(Records drawn from a dataset)
=== Begin Enclosure ===

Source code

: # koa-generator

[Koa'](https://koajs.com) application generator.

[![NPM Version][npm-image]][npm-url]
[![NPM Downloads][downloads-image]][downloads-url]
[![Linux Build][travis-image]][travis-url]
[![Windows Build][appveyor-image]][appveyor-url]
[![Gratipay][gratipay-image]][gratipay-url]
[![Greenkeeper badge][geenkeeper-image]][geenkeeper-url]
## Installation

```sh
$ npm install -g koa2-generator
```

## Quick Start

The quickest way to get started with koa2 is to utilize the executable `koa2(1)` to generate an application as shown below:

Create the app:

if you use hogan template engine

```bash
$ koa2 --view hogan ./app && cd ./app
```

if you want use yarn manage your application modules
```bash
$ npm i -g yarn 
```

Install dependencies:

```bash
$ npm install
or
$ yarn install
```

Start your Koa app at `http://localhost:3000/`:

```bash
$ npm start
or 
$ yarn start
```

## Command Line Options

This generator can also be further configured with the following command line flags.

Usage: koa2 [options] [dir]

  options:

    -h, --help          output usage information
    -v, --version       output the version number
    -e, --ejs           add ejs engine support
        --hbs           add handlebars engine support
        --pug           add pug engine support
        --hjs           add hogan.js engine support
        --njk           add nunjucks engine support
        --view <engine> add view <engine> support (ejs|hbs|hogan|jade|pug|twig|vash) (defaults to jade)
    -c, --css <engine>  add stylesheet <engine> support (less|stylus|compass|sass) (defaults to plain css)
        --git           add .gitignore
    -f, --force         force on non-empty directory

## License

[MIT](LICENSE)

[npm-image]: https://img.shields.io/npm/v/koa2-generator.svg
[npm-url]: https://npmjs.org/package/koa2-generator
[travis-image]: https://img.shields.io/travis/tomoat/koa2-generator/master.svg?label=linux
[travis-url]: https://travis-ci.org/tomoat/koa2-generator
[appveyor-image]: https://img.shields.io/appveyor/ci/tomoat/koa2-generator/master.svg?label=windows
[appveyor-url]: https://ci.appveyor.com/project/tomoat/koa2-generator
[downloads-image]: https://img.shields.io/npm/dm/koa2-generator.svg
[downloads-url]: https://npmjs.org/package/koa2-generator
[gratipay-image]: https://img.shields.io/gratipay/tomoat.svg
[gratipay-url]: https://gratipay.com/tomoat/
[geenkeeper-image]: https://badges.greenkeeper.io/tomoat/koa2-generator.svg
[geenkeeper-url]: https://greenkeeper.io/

=== End Enclosure ===
=== Begin Enclosure ===

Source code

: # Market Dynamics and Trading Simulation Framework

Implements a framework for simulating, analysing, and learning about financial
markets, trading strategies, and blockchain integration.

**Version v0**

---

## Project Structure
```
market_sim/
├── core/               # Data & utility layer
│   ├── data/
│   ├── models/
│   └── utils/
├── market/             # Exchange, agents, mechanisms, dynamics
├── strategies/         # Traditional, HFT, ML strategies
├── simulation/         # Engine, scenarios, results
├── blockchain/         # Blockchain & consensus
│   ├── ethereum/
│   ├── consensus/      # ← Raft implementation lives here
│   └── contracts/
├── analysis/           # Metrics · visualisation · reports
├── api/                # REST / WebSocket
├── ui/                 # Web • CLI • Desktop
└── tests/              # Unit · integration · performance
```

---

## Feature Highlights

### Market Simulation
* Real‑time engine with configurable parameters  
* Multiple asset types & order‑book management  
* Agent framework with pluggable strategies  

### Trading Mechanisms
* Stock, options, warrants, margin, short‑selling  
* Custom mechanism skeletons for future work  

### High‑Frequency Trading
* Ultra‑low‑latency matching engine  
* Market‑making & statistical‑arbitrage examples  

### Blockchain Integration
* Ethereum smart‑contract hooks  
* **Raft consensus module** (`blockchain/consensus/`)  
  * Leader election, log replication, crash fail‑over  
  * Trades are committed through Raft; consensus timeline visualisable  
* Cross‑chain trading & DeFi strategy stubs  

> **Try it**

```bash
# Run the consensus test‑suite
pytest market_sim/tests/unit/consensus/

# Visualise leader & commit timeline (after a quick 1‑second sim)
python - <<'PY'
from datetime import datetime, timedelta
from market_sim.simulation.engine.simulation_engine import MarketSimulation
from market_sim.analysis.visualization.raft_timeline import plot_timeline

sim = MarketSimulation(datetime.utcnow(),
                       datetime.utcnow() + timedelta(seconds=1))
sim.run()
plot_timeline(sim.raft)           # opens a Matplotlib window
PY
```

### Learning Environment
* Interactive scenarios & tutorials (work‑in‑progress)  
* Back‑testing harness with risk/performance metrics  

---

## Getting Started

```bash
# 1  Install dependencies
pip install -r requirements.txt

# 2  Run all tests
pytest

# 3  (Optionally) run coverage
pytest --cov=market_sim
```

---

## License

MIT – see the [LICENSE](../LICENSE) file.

=== End Enclosure ===
=== Begin Enclosure ===

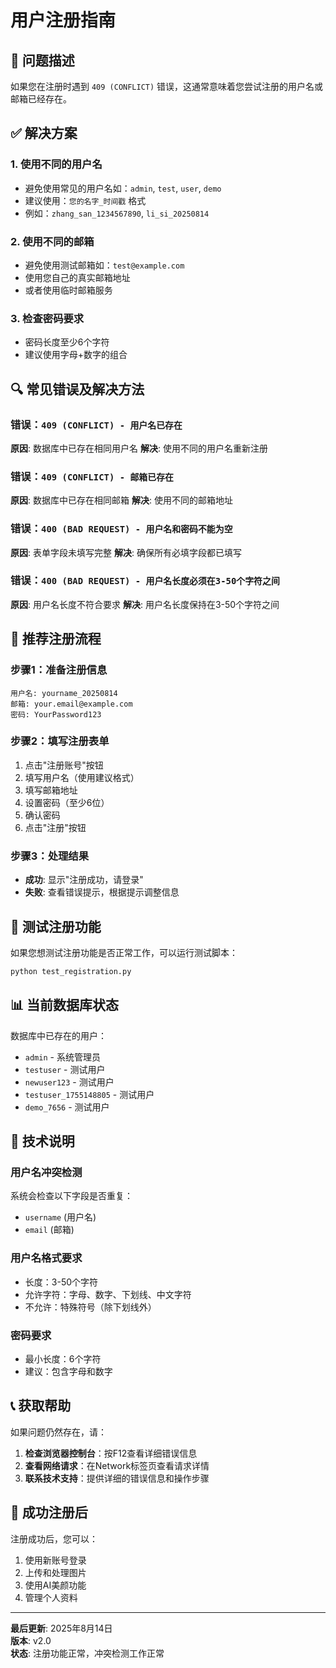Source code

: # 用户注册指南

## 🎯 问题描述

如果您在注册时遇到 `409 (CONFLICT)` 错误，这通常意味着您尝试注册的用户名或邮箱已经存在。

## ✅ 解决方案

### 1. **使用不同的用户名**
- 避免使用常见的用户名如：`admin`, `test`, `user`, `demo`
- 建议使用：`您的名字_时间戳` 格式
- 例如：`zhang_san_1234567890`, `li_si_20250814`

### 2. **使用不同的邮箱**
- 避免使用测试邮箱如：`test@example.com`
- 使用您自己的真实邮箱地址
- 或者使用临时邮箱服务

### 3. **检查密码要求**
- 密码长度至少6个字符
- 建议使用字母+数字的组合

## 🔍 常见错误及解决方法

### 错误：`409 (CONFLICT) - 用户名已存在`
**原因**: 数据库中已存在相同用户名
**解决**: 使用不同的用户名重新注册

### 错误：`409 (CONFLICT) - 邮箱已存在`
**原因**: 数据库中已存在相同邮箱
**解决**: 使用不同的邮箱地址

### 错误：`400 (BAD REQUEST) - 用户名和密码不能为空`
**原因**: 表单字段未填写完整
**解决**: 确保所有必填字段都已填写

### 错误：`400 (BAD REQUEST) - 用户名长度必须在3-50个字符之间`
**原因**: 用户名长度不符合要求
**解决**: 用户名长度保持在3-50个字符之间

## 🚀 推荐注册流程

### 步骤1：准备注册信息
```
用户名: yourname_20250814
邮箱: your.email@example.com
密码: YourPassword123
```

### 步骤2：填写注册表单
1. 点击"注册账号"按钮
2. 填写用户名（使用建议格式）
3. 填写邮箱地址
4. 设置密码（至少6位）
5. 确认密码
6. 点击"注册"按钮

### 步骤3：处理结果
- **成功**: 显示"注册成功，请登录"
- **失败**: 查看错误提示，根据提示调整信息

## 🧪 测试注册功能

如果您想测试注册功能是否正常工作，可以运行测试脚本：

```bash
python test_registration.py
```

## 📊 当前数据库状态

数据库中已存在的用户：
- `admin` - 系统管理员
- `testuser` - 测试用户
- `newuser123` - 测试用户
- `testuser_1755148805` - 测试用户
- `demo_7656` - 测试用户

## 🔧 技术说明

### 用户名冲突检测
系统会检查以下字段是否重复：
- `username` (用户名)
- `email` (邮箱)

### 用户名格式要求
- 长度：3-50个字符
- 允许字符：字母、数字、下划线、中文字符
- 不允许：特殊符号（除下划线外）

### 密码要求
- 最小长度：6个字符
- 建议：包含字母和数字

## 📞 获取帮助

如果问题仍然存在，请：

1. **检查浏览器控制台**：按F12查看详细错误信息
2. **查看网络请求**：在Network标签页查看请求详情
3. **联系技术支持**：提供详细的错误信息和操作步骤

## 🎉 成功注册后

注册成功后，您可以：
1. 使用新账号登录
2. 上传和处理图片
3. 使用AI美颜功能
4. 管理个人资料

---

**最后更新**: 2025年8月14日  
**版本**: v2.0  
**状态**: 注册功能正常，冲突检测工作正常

=== End Enclosure ===

Exercise instructions:
Bring together all lines of the entries above in which the string "admin" occurs.

Task result:
- 避免使用常见的用户名如：`admin`, `test`, `user`, `demo`
- `admin` - 系统管理员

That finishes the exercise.